[SOLVED] Thunderbolt : Linx Kernel Error "kernel: thunderbolt 1-1: failed request link state change, aborting"

scyto

Active Member
Aug 8, 2023
359
68
28
I have a 3 node NUC cluster where I do a thunderbolt-net mesh/routed network between the 3 nodes. (Routed 26Gbps is pretty awesome)

In one scenario it generates the error in the title : pve1 kernel: thunderbolt 1-1: failed request link state change, aborting

To expand on the failure test scenarios that work vs don't work:

I find the following scenarios super reliable:
  • pulling one of the three TB cables
  • Rebooting any node
  • hard failure of any node (pull the power cord)
In these tests everything comes back ok when the physical fault is corrected

However, for this scenario alone things are not so pretty:
  • shutdown a node (gracefully) and power back on by pressing the front button
This generates the error and can applies to usually one TB connection (and very occasionally two)

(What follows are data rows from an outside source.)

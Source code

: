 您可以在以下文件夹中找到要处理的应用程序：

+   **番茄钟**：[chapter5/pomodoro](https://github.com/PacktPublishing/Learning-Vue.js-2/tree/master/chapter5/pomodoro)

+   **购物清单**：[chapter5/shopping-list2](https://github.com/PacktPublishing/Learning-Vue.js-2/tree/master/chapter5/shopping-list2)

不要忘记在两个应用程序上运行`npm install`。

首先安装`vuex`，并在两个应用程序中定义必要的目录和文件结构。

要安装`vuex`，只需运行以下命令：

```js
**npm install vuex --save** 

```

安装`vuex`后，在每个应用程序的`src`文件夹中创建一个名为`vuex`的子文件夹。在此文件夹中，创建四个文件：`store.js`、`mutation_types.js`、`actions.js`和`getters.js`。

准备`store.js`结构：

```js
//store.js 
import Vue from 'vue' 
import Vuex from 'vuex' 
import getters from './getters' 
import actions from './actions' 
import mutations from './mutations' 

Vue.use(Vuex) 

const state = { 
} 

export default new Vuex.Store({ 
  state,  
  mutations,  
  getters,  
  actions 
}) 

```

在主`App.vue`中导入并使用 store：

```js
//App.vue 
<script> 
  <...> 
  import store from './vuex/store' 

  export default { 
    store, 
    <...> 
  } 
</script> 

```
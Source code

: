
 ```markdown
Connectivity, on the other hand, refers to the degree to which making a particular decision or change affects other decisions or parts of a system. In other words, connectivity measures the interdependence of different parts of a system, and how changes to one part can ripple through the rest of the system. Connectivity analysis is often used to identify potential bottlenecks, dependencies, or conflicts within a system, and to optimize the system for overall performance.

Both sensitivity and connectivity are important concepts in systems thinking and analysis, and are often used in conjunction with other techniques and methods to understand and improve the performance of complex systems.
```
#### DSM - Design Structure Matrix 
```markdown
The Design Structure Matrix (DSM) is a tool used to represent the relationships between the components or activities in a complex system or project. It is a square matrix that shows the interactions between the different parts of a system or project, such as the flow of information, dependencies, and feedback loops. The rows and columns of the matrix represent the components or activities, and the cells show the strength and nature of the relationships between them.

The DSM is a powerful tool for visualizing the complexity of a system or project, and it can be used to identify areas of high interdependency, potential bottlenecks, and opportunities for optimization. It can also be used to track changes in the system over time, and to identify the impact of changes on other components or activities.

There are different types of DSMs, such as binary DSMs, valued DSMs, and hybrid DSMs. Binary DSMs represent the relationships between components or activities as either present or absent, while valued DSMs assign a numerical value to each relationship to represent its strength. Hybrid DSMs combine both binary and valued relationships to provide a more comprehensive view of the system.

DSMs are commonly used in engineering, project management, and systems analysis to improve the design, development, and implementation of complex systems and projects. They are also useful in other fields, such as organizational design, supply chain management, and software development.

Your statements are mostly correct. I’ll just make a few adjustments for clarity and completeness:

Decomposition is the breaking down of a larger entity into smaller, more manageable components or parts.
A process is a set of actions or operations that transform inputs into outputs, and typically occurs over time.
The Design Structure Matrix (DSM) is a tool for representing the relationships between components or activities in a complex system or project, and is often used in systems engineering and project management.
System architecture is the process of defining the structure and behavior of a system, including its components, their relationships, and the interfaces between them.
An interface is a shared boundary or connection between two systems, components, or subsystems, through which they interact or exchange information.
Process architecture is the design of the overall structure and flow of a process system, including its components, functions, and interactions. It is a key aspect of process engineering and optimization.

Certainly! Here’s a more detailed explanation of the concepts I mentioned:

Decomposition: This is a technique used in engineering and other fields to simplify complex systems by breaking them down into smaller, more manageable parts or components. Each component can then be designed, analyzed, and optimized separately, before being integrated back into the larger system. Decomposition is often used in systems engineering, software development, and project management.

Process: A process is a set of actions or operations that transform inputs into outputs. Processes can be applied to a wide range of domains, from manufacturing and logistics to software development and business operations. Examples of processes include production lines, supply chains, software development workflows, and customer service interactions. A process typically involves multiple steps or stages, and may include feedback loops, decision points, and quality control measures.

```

I know this is a very edge case scenario, i am hoping someone has seen this on other devices and found a fix.

I am running Proxmox 8

Code:
[    1.585102] ACPI: bus type thunderbolt registered.
[    3.532746] thunderbolt 0-0:1.1: new retimer found, vendor=0x8087 device=0x15ee
[    5.471801] thunderbolt 1-0:1.1: new retimer found, vendor=0x8087 device=0x15ee
[   17.035024] thunderbolt 0-1: new host found, vendor=0x8086 device=0x1
[   17.035028] thunderbolt 0-1: Intel Corp. pve3
[   17.038497] thunderbolt-net 0-1.0 en05: renamed from thunderbolt0
[   18.230611] thunderbolt 1-1: failed request link state change, aborting
....
[   83.895648] thunderbolt 1-1: failed request link state change, aborting
[   84.919547] thunderbolt 1-1: failed request link state change, aborting
[   85.943324] thunderbolt 1-1: failed request link state change, aborting
[   86.899519] thunderbolt 1-0:1.1: retimer disconnected
[   91.407058] thunderbolt 1-0:1.1: new retimer found, vendor=0x8087 device=0x15ee
[   96.726934] thunderbolt 1-1: new host found, vendor=0x8086 device=0x1
[   96.726938] thunderbolt 1-1: Intel Corp. pve2
[   96.729412] thunderbolt-net 1-1.0 en06: renamed from thunderbolt0
 
I have a 3 node NUC cluster where I do a thunderbolt-net mesh/routed network between the 3 nodes. (Routed 26Gbps is pretty awesome)
Sounds neat!
This generates the error and can applies to usually one TB connection (and very occasionally two)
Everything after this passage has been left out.